Deposits reflect growth of $193 million, or 16%, during the year ended December 31, 2014, due to $108 million in deposits acquired from Santa Clara Valley Bank and strong organic growth in core non-maturity deposits. Core non-maturity deposits were up $197 million, or 23%, for the year, including over $90 million in non-maturity deposits from the acquisition. There were also significant changes in the composition of deposits, due in part to the transition of approximately $40 million in non-interest bearing demand deposits into interest-bearing transaction accounts during the course of our core conversion, and the fact that $37 million, or 35%, of the deposits acquired from Santa Clara Valley Bank were money market deposits. Non-maturity deposit growth was partially offset by a $5 million reduction in wholesale brokered deposits. Junior subordinated debentures remain the same, but other interest-bearing liabilities increased by $25 million during 2014 due to borrowings to support strong loan growth, and borrowings acquired from Santa Clara Valley Bank.

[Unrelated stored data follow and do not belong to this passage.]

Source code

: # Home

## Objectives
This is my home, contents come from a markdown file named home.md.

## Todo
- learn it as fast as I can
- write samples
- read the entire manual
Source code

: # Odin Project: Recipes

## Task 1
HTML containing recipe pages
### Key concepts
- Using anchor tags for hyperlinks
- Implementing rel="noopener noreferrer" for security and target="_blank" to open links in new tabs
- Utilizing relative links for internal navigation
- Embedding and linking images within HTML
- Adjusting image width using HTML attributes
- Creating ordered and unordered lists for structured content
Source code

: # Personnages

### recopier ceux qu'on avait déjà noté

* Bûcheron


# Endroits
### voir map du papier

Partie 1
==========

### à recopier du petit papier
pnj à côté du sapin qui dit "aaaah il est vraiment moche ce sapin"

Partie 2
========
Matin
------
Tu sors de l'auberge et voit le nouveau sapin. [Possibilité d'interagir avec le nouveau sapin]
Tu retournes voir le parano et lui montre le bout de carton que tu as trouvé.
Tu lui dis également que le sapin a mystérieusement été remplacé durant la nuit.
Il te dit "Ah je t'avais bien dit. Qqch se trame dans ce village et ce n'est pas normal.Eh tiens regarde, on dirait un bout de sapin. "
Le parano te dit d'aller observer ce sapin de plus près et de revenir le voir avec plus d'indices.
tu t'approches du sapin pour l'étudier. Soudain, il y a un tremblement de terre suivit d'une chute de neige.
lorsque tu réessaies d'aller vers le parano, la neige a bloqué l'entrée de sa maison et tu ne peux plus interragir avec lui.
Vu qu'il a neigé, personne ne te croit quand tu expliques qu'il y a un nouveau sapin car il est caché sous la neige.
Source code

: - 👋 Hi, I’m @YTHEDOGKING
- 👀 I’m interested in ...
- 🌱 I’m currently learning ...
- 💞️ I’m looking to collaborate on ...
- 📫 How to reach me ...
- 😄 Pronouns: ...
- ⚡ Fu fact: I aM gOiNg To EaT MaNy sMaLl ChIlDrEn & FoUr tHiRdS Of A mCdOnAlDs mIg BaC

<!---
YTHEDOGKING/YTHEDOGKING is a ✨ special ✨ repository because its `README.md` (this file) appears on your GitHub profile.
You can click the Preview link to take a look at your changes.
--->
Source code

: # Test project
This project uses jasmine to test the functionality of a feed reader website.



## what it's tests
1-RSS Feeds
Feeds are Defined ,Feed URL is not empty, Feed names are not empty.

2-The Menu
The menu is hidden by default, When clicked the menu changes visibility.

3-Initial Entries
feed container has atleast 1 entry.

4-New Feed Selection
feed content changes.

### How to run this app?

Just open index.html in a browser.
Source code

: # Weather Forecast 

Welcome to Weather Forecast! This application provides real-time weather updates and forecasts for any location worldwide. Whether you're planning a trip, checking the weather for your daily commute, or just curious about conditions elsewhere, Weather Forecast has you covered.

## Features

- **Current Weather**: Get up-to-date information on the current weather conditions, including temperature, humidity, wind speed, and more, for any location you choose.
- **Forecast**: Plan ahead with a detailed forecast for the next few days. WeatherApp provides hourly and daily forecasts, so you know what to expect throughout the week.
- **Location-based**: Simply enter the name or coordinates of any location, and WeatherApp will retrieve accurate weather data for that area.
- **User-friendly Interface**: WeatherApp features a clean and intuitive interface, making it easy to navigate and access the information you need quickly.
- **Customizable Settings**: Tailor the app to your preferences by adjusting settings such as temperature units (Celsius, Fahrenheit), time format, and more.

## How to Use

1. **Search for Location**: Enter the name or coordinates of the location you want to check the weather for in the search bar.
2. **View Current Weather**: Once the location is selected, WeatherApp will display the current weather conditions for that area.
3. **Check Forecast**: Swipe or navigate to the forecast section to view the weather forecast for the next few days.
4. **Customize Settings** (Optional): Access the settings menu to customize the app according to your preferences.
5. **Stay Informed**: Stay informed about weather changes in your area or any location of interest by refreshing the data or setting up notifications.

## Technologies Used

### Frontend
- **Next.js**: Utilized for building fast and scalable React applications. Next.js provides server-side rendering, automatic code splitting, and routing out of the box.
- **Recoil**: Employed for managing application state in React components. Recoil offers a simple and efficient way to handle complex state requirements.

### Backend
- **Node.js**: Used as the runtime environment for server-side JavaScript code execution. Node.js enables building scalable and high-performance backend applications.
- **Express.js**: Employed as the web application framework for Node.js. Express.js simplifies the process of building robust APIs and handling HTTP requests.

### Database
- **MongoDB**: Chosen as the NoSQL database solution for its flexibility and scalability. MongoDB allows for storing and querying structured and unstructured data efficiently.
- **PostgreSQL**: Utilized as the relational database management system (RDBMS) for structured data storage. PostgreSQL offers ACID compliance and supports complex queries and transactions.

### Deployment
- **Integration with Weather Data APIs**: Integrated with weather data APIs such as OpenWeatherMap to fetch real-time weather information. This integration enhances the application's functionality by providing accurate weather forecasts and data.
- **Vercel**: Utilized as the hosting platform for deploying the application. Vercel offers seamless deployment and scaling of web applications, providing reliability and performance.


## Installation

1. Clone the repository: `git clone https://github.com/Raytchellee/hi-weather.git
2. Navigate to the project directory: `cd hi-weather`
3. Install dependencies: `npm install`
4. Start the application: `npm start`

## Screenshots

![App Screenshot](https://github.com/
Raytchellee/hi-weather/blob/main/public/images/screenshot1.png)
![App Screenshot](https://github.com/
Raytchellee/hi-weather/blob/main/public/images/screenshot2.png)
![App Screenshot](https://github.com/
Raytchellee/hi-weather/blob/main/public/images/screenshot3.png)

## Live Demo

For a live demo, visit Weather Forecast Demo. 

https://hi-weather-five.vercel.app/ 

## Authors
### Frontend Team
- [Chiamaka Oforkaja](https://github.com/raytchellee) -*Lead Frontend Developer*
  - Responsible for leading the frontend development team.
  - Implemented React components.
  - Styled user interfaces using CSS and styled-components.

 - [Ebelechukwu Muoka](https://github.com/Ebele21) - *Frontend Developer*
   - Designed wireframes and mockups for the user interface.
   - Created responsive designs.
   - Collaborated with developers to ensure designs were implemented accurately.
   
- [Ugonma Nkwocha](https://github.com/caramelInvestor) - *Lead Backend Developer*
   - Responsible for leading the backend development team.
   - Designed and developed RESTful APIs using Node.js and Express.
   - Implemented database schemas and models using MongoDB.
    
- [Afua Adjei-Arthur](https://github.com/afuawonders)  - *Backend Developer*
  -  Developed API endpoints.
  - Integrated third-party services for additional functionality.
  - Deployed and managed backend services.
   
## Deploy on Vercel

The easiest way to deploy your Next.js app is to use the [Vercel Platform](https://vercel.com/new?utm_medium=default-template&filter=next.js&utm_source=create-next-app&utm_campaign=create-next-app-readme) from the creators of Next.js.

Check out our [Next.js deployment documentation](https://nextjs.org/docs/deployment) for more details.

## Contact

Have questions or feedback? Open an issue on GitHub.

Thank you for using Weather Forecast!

Total capital increased by $5.4 million, or 3%, to $187 million at December 31, 2014. The increase resulted primarily from the addition of net income to retained earnings, net of the impact of the acquisition, cash dividends paid, and the Company’s repurchase of 623,348 shares in 2014 (including 172,001 shares repurchased during the fourth quarter). At December 31, 2014, we had 76,652 shares remaining for repurchase out of the 700,000 shares authorized under the current program. Risk-based capital ratios, while still robust, dropped during the year due to an increase in risk-adjusted assets and the impact of the acquisition.
About Sierra Bancorp
Sierra Bancorp is the holding company for Bank of the Sierra (www.bankofthesierra.com), which is in its 38th year of operations and at over $1.6 billion in total assets is the largest independent bank headquartered in the South San Joaquin Valley. The Company has over 400 employees and conducts business through 28 branch offices, an online branch, a real estate industries center, an agricultural credit center, and an SBA center.
The statements contained in this release that are not historical facts are forward-looking statements based on management’s current expectations and beliefs concerning future de¬velopments and their potential effects on the Company. Readers are cautioned not to unduly rely on forward looking statements. Actual results may differ from those projected. These forward-looking statements involve risks and uncertainties including but not limited to the health of the national and California economies, the Company’s ability to attract and retain skilled employees, customers’ service expectations, the Company’s ability to successfully de¬ploy new technology, the success of branch expansion, changes in interest rates, loan portfolio performance, the Company’s ability to secure buyers for foreclosed properties, and other factors detailed in the Company’s SEC filings, including the “Risk Factors” and “Management’s Discussion and Analysis of Financial Condition and Results of Operations” sections of the Company’s most recent Form 10-K and Form 10-Q.